| Your task |
Answer with a single number: the count of lines below that hold "navigate".

| Records provided |
========

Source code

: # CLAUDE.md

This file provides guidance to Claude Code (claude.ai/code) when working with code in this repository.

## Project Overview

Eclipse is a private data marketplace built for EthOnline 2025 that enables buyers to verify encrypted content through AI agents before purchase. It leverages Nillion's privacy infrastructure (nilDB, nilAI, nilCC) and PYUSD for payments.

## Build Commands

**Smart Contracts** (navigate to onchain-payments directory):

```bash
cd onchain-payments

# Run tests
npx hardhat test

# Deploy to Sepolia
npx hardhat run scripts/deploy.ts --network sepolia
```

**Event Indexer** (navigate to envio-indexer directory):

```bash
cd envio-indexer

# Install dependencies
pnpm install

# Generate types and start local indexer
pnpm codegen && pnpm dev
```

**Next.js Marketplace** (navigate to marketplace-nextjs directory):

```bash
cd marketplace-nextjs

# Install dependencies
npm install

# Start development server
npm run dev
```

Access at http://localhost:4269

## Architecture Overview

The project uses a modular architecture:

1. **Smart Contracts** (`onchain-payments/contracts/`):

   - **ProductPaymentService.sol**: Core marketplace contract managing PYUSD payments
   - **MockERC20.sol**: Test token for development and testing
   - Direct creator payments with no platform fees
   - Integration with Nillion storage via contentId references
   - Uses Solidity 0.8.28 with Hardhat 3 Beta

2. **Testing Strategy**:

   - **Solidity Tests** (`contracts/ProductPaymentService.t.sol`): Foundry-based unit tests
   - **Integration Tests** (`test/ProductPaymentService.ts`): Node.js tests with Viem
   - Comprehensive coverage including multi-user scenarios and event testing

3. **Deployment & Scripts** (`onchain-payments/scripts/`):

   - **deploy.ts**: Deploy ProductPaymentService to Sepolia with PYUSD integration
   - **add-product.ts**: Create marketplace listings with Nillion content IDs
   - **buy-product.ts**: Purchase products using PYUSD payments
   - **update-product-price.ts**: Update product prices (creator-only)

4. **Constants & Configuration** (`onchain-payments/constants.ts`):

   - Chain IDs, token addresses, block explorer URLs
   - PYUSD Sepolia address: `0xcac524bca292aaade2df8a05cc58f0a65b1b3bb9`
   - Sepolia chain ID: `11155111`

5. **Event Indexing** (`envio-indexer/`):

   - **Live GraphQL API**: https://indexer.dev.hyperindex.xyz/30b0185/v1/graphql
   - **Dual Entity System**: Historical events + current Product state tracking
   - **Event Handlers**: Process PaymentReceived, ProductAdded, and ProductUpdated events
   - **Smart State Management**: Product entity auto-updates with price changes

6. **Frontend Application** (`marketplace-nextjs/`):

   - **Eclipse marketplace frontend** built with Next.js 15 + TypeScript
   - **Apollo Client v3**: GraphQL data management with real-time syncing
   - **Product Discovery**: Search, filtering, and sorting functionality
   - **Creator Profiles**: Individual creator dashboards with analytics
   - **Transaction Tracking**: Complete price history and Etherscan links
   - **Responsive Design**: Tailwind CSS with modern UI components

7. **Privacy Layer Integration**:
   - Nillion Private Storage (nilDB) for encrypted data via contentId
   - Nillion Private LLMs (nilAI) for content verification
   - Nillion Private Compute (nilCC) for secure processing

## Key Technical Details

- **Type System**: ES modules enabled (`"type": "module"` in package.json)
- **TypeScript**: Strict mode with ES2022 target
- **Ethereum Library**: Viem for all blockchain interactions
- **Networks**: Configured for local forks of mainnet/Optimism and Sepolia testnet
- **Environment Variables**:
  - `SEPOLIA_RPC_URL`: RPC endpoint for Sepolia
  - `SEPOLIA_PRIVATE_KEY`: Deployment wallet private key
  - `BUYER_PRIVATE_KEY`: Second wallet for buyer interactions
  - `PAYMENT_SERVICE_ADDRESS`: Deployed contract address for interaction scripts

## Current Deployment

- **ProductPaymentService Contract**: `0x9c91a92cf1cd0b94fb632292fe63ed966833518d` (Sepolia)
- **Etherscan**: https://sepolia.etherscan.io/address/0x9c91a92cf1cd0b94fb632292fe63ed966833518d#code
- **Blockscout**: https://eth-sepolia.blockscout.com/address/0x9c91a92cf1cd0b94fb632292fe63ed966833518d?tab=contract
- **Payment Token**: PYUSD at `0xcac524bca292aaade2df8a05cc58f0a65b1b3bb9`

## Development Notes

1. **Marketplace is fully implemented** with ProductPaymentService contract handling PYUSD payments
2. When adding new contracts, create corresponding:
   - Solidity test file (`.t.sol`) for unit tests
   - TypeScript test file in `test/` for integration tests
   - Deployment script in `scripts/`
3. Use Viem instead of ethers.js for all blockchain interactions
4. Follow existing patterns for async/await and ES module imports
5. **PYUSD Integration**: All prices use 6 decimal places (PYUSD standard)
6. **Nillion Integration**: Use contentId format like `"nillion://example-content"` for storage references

========

| Written answer |
3